一方で、課題論文試験や作文試験は記述式の試験であり、多肢選択式のような正答番号で自己採点するものではありません。自己採点で確認できるのは、基本的には基礎能力試験の正答番号です。
| 区分 | 正答番号の掲載期間 | 対象 |
|---|---|---|
| 大卒程度試験 | 2026年5月25日(月)11:00~6月1日(月)17:00 | 基礎能力試験(多肢選択式) |
| 高卒程度試験 | 2026年9月24日(木)11:00~10月1日(木)17:00 | 基礎能力試験(多肢選択式) |
正答番号は期間限定で掲載されます。
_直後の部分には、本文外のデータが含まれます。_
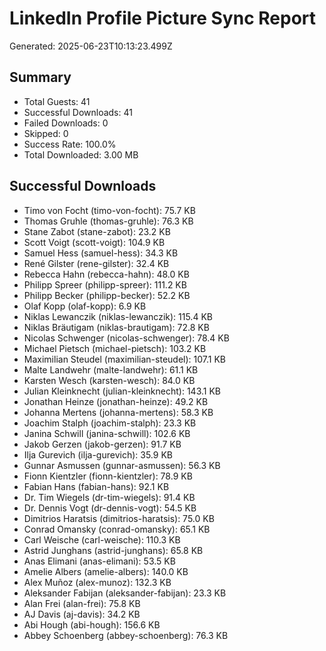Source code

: # LinkedIn Profile Picture Sync Report
Generated: 2025-06-23T10:13:23.499Z

## Summary
- Total Guests: 41
- Successful Downloads: 41
- Failed Downloads: 0
- Skipped: 0
- Success Rate: 100.0%
- Total Downloaded: 3.00 MB

## Successful Downloads
- Timo von Focht (timo-von-focht): 75.7 KB
- Thomas Gruhle (thomas-gruhle): 76.3 KB
- Stane Zabot (stane-zabot): 23.2 KB
- Scott Voigt (scott-voigt): 104.9 KB
- Samuel Hess (samuel-hess): 34.3 KB
- René Gilster (rene-gilster): 32.4 KB
- Rebecca Hahn (rebecca-hahn): 48.0 KB
- Philipp Spreer (philipp-spreer): 111.2 KB
- Philipp Becker (philipp-becker): 52.2 KB
- Olaf Kopp (olaf-kopp): 6.9 KB
- Niklas Lewanczik (niklas-lewanczik): 115.4 KB
- Niklas Bräutigam (niklas-brautigam): 72.8 KB
- Nicolas Schwenger (nicolas-schwenger): 78.4 KB
- Michael Pietsch (michael-pietsch): 103.2 KB
- Maximilian Steudel (maximilian-steudel): 107.1 KB
- Malte Landwehr (malte-landwehr): 61.1 KB
- Karsten Wesch (karsten-wesch): 84.0 KB
- Julian Kleinknecht (julian-kleinknecht): 143.1 KB
- Jonathan Heinze (jonathan-heinze): 49.2 KB
- Johanna Mertens (johanna-mertens): 58.3 KB
- Joachim Stalph (joachim-stalph): 23.3 KB
- Janina Schwill (janina-schwill): 102.6 KB
- Jakob Gerzen (jakob-gerzen): 91.7 KB
- Ilja Gurevich (ilja-gurevich): 35.9 KB
- Gunnar Asmussen (gunnar-asmussen): 56.3 KB
- Fionn Kientzler (fionn-kientzler): 78.9 KB
- Fabian Hans (fabian-hans): 92.1 KB
- Dr. Tim Wiegels (dr-tim-wiegels): 91.4 KB
- Dr. Dennis Vogt (dr-dennis-vogt): 54.5 KB
- Dimitrios Haratsis (dimitrios-haratsis): 75.0 KB
- Conrad Omansky (conrad-omansky): 65.1 KB
- Carl Weische (carl-weische): 110.3 KB
- Astrid Junghans (astrid-junghans): 65.8 KB
- Anas Elimani (anas-elimani): 53.5 KB
- Amelie Albers (amelie-albers): 140.0 KB
- Alex Muñoz (alex-munoz): 132.3 KB
- Aleksander Fabijan (aleksander-fabijan): 23.3 KB
- Alan Frei (alan-frei): 75.8 KB
- AJ Davis (aj-davis): 34.2 KB
- Abi Hough (abi-hough): 156.6 KB
- Abbey Schoenberg (abbey-schoenberg): 76.3 KB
掲載直後はアクセスが集中することもあるため、つながりにくい場合は時間をおいて確認するとよいでしょう。
注意点
正答番号が公表されるのは、多肢選択式試験についてです。論文や作文の評価は、単純な正誤で自己採点できるものではありません。
また、試験日程や受験案内は年度によって変更されることがあります。特に高卒程度試験は、2026年度の詳細な受験案内が後日掲載予定とされているため、受験前に公式ページを再確認してください。
受験生はどこを優先して確認すべきか
刑務官試験を受ける人は、まず自分が大卒程度試験を受けるのか、高卒程度試験を受けるのかを確認しましょう。区分が違うと、試験日、問題数、文章試験の内容が変わります。
次に、第1次試験日と正答番号の掲載期間を確認します。自己採点をする場合、正答番号の掲載期間を過ぎると確認しにくくなるため、試験後のスケジュールにも注意が必要です。
最後に、第2次試験の日程や検査内容も見ておきましょう。刑務官試験は、筆記試験だけでなく人物面・身体面・体力面も関係する試験です。第1次試験後に慌てないよう、全体の流れを早めに把握しておくと安心です。
FAQ
刑務官試験の正答番号は公表されますか?
刑務官の大卒程度試験と高卒程度試験で問題数は違いますか?
作文や論文の正答も公表されますか?
出典・作成方針
- 人事院「刑務官採用試験(大卒程度試験)|国家公務員試験採用情報NAVI」
- 人事院「刑務官採用試験(高卒程度試験)|国家公務員試験採用情報NAVI」
- 人事院「刑務官採用試験(大卒程度試験)受験案内」
- 人事院「刑務官採用試験(高卒程度試験)受験案内」
- 法務省「刑務官採用試験(大卒程度試験・高卒程度試験)」
本記事は、2026年度の公表情報をもとに、刑務官採用試験の日程、問題数、正答番号の公表予定を受験生向けに整理したものです。試験日程、受験資格、試験地、受験上の注意は変更される場合があるため、出願・受験前には必ず人事院の最新の受験案内を確認してください。